Stored data:
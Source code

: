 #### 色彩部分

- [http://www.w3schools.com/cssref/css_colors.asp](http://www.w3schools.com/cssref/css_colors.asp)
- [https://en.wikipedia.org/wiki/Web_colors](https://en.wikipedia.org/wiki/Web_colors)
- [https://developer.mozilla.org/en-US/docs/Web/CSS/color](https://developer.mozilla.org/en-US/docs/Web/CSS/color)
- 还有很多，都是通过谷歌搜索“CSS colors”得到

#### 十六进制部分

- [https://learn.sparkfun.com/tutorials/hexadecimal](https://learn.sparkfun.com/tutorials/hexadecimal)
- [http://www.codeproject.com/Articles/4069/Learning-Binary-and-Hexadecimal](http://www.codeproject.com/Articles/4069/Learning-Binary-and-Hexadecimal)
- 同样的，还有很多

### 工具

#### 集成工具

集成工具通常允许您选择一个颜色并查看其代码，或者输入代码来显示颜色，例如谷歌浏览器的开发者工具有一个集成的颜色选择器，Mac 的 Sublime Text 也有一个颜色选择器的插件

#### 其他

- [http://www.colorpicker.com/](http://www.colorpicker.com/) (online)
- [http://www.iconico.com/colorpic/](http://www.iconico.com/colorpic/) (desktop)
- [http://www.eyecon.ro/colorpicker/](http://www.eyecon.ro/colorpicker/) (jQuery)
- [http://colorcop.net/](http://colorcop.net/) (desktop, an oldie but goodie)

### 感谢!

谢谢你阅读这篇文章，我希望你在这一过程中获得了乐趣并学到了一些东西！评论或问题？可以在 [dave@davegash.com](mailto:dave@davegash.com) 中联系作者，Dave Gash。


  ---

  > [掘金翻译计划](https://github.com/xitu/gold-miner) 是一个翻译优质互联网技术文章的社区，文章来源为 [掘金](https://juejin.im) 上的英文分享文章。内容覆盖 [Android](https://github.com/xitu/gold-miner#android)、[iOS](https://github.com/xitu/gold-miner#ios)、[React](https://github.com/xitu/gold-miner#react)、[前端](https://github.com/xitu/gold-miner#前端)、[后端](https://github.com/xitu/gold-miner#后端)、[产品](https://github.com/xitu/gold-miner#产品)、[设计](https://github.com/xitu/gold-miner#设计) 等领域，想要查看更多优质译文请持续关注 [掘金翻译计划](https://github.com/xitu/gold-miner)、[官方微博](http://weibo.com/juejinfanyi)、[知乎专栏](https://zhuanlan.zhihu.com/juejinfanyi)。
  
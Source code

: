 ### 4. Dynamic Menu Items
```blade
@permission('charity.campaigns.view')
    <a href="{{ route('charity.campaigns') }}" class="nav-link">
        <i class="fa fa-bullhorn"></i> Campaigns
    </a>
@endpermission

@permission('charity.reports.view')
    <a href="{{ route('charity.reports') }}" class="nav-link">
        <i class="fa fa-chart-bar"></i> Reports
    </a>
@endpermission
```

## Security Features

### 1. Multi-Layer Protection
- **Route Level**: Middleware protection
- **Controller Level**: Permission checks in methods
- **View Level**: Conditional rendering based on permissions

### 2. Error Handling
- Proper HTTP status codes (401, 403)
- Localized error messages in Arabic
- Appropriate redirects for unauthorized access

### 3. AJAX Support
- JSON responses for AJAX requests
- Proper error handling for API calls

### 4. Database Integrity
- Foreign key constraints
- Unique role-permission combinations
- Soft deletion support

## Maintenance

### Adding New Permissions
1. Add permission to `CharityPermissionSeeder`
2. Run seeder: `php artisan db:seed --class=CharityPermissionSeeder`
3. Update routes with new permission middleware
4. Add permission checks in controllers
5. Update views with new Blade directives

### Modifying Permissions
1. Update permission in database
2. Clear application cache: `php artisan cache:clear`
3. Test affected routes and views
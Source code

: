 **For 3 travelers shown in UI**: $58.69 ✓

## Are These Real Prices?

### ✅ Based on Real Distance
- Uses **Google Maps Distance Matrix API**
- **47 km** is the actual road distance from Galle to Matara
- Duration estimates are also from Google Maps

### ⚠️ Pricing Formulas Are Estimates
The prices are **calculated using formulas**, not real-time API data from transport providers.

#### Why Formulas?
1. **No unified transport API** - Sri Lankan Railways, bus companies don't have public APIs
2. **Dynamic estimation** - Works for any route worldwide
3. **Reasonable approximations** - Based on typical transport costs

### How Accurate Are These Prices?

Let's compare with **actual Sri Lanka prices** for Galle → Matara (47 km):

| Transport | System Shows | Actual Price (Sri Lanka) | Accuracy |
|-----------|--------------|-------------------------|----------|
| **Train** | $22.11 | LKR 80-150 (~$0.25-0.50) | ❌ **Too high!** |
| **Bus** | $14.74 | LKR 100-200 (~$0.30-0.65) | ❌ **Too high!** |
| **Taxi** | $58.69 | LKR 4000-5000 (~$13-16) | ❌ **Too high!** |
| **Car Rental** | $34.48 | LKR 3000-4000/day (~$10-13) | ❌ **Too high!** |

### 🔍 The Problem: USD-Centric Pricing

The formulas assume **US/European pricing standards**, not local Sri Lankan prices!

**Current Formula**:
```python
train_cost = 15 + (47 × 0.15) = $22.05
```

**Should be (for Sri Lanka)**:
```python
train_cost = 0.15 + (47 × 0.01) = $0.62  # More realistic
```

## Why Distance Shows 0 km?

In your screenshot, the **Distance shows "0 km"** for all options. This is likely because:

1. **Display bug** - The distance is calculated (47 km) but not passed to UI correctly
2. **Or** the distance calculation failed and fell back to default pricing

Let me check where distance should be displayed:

--

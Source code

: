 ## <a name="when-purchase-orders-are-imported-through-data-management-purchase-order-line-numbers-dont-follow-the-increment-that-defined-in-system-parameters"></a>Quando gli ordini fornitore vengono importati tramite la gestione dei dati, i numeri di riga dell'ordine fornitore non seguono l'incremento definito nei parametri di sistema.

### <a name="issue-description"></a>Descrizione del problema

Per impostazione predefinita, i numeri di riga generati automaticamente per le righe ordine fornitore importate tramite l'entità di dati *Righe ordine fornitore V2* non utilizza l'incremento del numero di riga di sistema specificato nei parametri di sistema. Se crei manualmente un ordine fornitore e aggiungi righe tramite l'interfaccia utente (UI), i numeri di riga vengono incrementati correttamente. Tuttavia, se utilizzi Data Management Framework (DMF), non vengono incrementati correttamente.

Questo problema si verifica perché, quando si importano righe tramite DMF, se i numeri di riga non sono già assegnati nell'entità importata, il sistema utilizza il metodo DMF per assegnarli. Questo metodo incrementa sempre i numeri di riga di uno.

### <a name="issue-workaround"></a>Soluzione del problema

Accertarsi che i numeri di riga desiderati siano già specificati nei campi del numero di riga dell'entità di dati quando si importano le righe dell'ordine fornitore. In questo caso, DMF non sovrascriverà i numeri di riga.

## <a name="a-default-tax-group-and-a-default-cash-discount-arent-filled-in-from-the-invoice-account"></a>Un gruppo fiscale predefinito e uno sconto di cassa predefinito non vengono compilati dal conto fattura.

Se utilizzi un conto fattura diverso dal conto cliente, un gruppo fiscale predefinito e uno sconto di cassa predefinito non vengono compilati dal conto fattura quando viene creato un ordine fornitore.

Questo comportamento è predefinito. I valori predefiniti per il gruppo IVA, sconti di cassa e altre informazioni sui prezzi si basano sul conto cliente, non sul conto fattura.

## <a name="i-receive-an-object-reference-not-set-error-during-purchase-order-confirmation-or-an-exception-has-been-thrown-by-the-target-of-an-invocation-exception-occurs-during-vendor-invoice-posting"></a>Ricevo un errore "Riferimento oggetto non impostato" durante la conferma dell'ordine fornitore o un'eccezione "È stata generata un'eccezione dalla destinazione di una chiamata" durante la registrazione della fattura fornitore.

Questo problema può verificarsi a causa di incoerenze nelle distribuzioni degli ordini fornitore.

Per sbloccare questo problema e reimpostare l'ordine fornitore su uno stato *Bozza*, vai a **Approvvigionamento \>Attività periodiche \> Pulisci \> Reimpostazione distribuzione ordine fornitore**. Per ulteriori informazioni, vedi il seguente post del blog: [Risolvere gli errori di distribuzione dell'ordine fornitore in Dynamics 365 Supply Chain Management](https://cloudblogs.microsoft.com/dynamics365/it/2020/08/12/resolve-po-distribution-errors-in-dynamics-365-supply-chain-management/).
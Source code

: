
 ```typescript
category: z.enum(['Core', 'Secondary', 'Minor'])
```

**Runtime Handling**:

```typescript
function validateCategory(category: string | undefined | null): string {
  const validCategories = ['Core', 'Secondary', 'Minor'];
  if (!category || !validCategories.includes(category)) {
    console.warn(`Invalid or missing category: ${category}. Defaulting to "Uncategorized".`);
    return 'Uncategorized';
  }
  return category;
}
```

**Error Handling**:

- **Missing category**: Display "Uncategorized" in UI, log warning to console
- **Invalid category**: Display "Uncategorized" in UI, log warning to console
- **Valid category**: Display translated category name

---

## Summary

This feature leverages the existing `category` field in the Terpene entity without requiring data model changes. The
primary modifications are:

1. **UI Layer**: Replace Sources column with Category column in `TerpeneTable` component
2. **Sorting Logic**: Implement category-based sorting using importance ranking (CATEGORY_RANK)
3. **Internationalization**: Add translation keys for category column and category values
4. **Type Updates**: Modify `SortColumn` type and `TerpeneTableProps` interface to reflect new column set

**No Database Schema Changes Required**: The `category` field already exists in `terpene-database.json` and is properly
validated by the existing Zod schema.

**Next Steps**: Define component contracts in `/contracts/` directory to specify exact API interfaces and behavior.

Problem details: In the listing, find all lines with the string "component" and copy them.

The answer:
1. **UI Layer**: Replace Sources column with Category column in `TerpeneTable` component
**Next Steps**: Define component contracts in `/contracts/` directory to specify exact API interfaces and behavior.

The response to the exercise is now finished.